2. The Importance of Keyword Reviews
Another critical component of an architecture audit is a keyword
review. Basically, this involves the following steps.
2.1. Step 1: Keyword research
It is vital to get this done as early as possible in any
process. Keywords drive on-page SEO, so you want to know which ones to
target.
2.2. Step 2: Site architecture
Coming up with a site architecture can be very tricky. At this
stage, you need to look at your keyword research and the existing site
(to make as few changes as possible). You can think of this in terms
of your site map.
You need a hierarchy that leads you to each of your
money pages (i.e., the pages where conversions
are most likely to occur). Obviously, a good site hierarchy allows the
parents of your money pages to rank for relevant keywords (which are
likely to be shorter tail).
Most products have an obvious hierarchy they fit into, but when
you start talking in terms of anything that naturally has multiple
hierarchies, it gets incredibly tricky. The trickiest hierarchies, in
our opinion, occur when there is a location involved. In London alone
there are London boroughs, metropolitan boroughs, Tube stations, and
postcodes. London even has a city (“The City of London”) within
it.
In an ideal world, you will end up with a single hierarchy that
is natural to your users and gives the closest mapping to your
keywords. Whenever there are multiple ways in which people search for
the same product, establishing a hierarchy becomes challenging.
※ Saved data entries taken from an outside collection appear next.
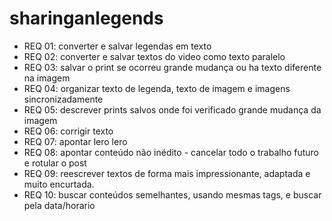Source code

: # sharinganlegends

- REQ 01: converter e salvar legendas em texto
- REQ 02: converter e salvar textos do video como texto paralelo
- REQ 03: salvar o print se ocorreu grande mudança ou ha texto diferente na imagem
- REQ 04: organizar texto de legenda, texto de imagem e imagens sincronizadamente
- REQ 05: descrever prints salvos onde foi verificado grande mudança da imagem
- REQ 06: corrigir texto
- REQ 07: apontar lero lero
- REQ 08: apontar conteúdo não inédito - cancelar todo o trabalho futuro e rotular o post
- REQ 09: reescrever textos de forma mais impressionante, adaptada e muito encurtada.
- REQ 10: buscar conteúdos semelhantes, usando mesmas tags, e buscar pela data/horario

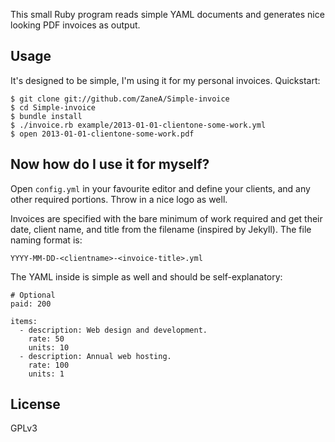 This small Ruby program reads simple YAML documents and generates nice looking PDF invoices as output.

Usage
---

It's designed to be simple, I'm using it for my personal invoices. Quickstart:

    $ git clone git://github.com/ZaneA/Simple-invoice
    $ cd Simple-invoice
    $ bundle install
    $ ./invoice.rb example/2013-01-01-clientone-some-work.yml
    $ open 2013-01-01-clientone-some-work.pdf

Now how do I use it for myself?
---

Open `config.yml` in your favourite editor and define your clients, and any other required portions. Throw in a nice logo as well.

Invoices are specified with the bare minimum of work required and get their date, client name, and title from the filename (inspired by Jekyll). The file naming format is:

    YYYY-MM-DD-<clientname>-<invoice-title>.yml

The YAML inside is simple as well and should be self-explanatory:

    # Optional
    paid: 200

    items:
      - description: Web design and development.
        rate: 50
        units: 10
      - description: Annual web hosting.
        rate: 100
        units: 1

License
---

GPLv3
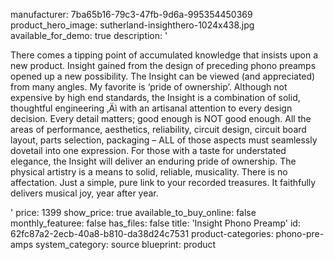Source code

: manufacturer: 7ba65b16-79c3-47fb-9d6a-995354450369
product_hero_image: sutherland-insighthero-1024x438.jpg
available_for_demo: true
description: '<p>There comes a tipping point of accumulated knowledge that insists upon a new product. Insight gained from the design of preceding phono preamps opened up a new possibility. The Insight can be viewed (and appreciated) from many angles. My favorite is ‘pride of ownership’. Although not expensive by high end standards, the Insight is a combination of solid, thoughtful engineering ‚Äì with an artisanal attention to every design decision. Every detail matters; good enough is NOT good enough. All the areas of performance, aesthetics, reliability, circuit design, circuit board layout, parts selection, packaging – ALL of those aspects must seamlessly dovetail into one expression. For those with a taste for understated elegance, the Insight will deliver an enduring pride of ownership. The physical artistry is a means to solid, reliable, musicality. There is no affectation. Just a simple, pure link to your recorded treasures. It faithfully delivers musical joy, year after year.</p>'
price: 1399
show_price: true
available_to_buy_online: false
monthly_featuree: false
has_files: false
title: 'Insight Phono Preamp'
id: 62fc87a2-2ecb-40a8-b810-da38d24c7531
product-categories: phono-pre-amps
system_category: source
blueprint: product
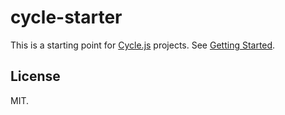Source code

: # cycle-starter

This is a starting point for [Cycle.js](http://cycle.js.org/) projects. See [Getting Started](http://cycle.js.org/getting-started.html).

## License

MIT.

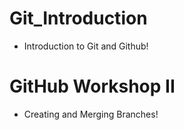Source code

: # Git_Introduction
- Introduction to Git and Github!

# GitHub Workshop II
- Creating and Merging Branches!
2.3. Step 3: Keyword mapping
Once you have a list of keywords and a good sense of the overall
architecture, start mapping the major relevant keywords to URLs (not
the other way around). When you do this, it is a very easy job to spot
pages that you were considering that aren’t targeting a keyword, and
more importantly, keywords that don’t have a page.
It is worth pointing out that between step 2 and step 3 you will
remove any wasted pages.
If this stage is causing you issues, revisit step 2. Your site
architecture should lead naturally to a mapping that is easy to use
and includes your keyphrases.
2.4. Step 4: Site review
Once you are armed with your keyword mapping, the rest of the
site review becomes a lot easier. Now when you are looking at title
tags and headings, you can refer back to your keyword mapping and not
only see whether the heading is in an h1 tag, but also see whether it includes the
right keywords.
3. Keyword Cannibalization
Keyword cannibalization typically starts when a website’s
information architecture calls for the targeting of a single term or
phrase on multiple pages of the site. Many times this is done
unintentionally, but results in several or even dozens of pages that
have the same keyword target in the title and header tags.
Figure 1
shows the problem.
Search engines will spider the pages on your site and see 4 (or
40) different pages, all seemingly relevant to one particular keyword
(in the example in Figure 4-5, the keyword is
snowboards). For clarity’s sake, Google doesn’t
interpret this as meaning that your site as a whole is more relevant to
snowboards or should rank higher than the competition. Instead, it
forces Google to choose among the many versions and pick one it feels
best fits the query. When this happens you lose out on a number of
rank-boosting features:
Internal anchor text
Since you’re pointing to so many different pages with the
same subject, you can’t concentrate the value of internal anchor
text on one target.
External links
If four sites link to one page on snowboards, three sites
link to another of your snowboard pages, and six sites link to yet
another snowboard page, you’ve split up your external link value
among three pages, rather than consolidating it into
one.
Content quality
After three or four pages of writing about the same primary
topic, the value of your content is going to suffer. You want the
best possible single page to attract links and referrals, not a
dozen bland, replicated pages.
Conversion rate
If one page is converting better than the others, it is a
waste to have multiple, lower-converting versions targeting the
same traffic. If you want to do conversion tracking, use a
multiple-delivery testing system (either A/B or
multivariate).
So, what’s the solution? Take a look at Figure 2.
The difference in this example is that instead of targeting the
singular snowboards on every page, the pages are
focused on unique, valuable variations and all of them link back to an
original, canonical source for the singular term. Google can now easily
identify the most relevant page for each of these queries. This isn’t
just valuable to the search engines; it is also a far better user
experience and overall information architecture.
What should you do if you’ve already got a case of keyword
cannibalization? Employ 301s liberally to eliminate pages competing with
each other, or figure out how to differentiate them. Start by
identifying all the pages in the architecture with this issue and
determine the best page to point them to, and then use a 301 from each
of the problem pages to the page you wish to retain. This ensures not
only that visitors arrive at the right page, but also that the link
equity and relevance built up over time are directing the engines to the
most relevant and highest-ranking-potential page for the query.